── Record extracts ──

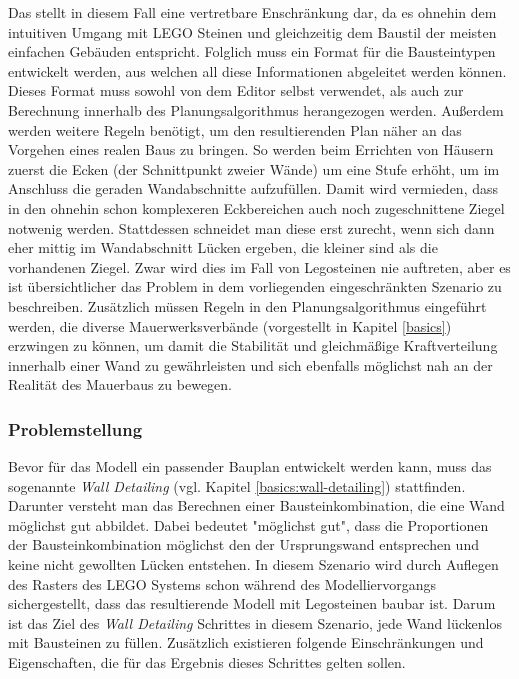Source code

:Das stellt in diesem Fall eine vertretbare Enschränkung dar, da es ohnehin dem intuitiven Umgang mit LEGO Steinen und gleichzeitig dem Baustil der meisten einfachen Gebäuden entspricht.
Folglich muss ein Format für die Bausteintypen entwickelt werden, aus welchen all diese Informationen abgeleitet werden können.
Dieses Format muss sowohl von dem Editor selbst verwendet, als auch zur Berechnung innerhalb des Planungsalgorithmus herangezogen werden.
Außerdem werden weitere Regeln benötigt, um den resultierenden Plan näher an das Vorgehen eines realen Baus zu bringen.
So werden beim Errichten von Häusern zuerst die Ecken (der Schnittpunkt zweier Wände) um eine Stufe erhöht, um im Anschluss die geraden Wandabschnitte aufzufüllen.
Damit wird vermieden, dass in den ohnehin schon komplexeren Eckbereichen auch noch zugeschnittene Ziegel notwenig werden.
Stattdessen schneidet man diese erst zurecht, wenn sich dann eher mittig im Wandabschnitt Lücken ergeben, die kleiner sind als die vorhandenen Ziegel.
Zwar wird dies im Fall von Legosteinen nie auftreten, aber es ist übersichtlicher das Problem in dem vorliegenden eingeschränkten Szenario zu beschreiben.
Zusätzlich müssen Regeln in den Planungsalgorithmus eingeführt werden, die diverse Mauerwerksverbände (vorgestellt in Kapitel \ref{basics}) erzwingen zu können, um damit die Stabilität und gleichmäßige Kraftverteilung innerhalb einer Wand zu gewährleisten und sich ebenfalls möglichst nah an der Realität des Mauerbaus zu bewegen.

\subsubsection{Problemstellung}
Bevor für das Modell ein passender Bauplan entwickelt werden kann, muss das sogenannte \textit{Wall Detailing} (vgl. Kapitel \ref{basics:wall-detailing}) stattfinden.
Darunter versteht man das Berechnen einer Bausteinkombination, die eine Wand möglichst gut abbildet.
Dabei bedeutet "möglichst gut", dass die Proportionen der Bausteinkombination möglichst den der Ursprungswand entsprechen und keine nicht gewollten Lücken entstehen.
In diesem Szenario wird durch Auflegen des Rasters des LEGO Systems schon während des Modelliervorgangs sichergestellt, dass das resultierende Modell mit Legosteinen baubar ist.
Darum ist das Ziel des \textit{Wall Detailing} Schrittes in diesem Szenario, jede Wand lückenlos mit Bausteinen zu füllen.
Zusätzlich existieren folgende Einschränkungen und Eigenschaften, die für das Ergebnis dieses Schrittes gelten sollen.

───

» Work task:
The preceding entries are to be returned verbatim, with every picture excluded.

» Task result:
Source code

:Das stellt in diesem Fall eine vertretbare Enschränkung dar, da es ohnehin dem intuitiven Umgang mit LEGO Steinen und gleichzeitig dem Baustil der meisten einfachen Gebäuden entspricht.
Folglich muss ein Format für die Bausteintypen entwickelt werden, aus welchen all diese Informationen abgeleitet werden können.
Dieses Format muss sowohl von dem Editor selbst verwendet, als auch zur Berechnung innerhalb des Planungsalgorithmus herangezogen werden.
Außerdem werden weitere Regeln benötigt, um den resultierenden Plan näher an das Vorgehen eines realen Baus zu bringen.
So werden beim Errichten von Häusern zuerst die Ecken (der Schnittpunkt zweier Wände) um eine Stufe erhöht, um im Anschluss die geraden Wandabschnitte aufzufüllen.
Damit wird vermieden, dass in den ohnehin schon komplexeren Eckbereichen auch noch zugeschnittene Ziegel notwenig werden.
Stattdessen schneidet man diese erst zurecht, wenn sich dann eher mittig im Wandabschnitt Lücken ergeben, die kleiner sind als die vorhandenen Ziegel.
Zwar wird dies im Fall von Legosteinen nie auftreten, aber es ist übersichtlicher das Problem in dem vorliegenden eingeschränkten Szenario zu beschreiben.
Zusätzlich müssen Regeln in den Planungsalgorithmus eingeführt werden, die diverse Mauerwerksverbände (vorgestellt in Kapitel \ref{basics}) erzwingen zu können, um damit die Stabilität und gleichmäßige Kraftverteilung innerhalb einer Wand zu gewährleisten und sich ebenfalls möglichst nah an der Realität des Mauerbaus zu bewegen.

\subsubsection{Problemstellung}
Bevor für das Modell ein passender Bauplan entwickelt werden kann, muss das sogenannte \textit{Wall Detailing} (vgl. Kapitel \ref{basics:wall-detailing}) stattfinden.
Darunter versteht man das Berechnen einer Bausteinkombination, die eine Wand möglichst gut abbildet.
Dabei bedeutet "möglichst gut", dass die Proportionen der Bausteinkombination möglichst den der Ursprungswand entsprechen und keine nicht gewollten Lücken entstehen.
In diesem Szenario wird durch Auflegen des Rasters des LEGO Systems schon während des Modelliervorgangs sichergestellt, dass das resultierende Modell mit Legosteinen baubar ist.
Darum ist das Ziel des \textit{Wall Detailing} Schrittes in diesem Szenario, jede Wand lückenlos mit Bausteinen zu füllen.
Zusätzlich existieren folgende Einschränkungen und Eigenschaften, die für das Ergebnis dieses Schrittes gelten sollen.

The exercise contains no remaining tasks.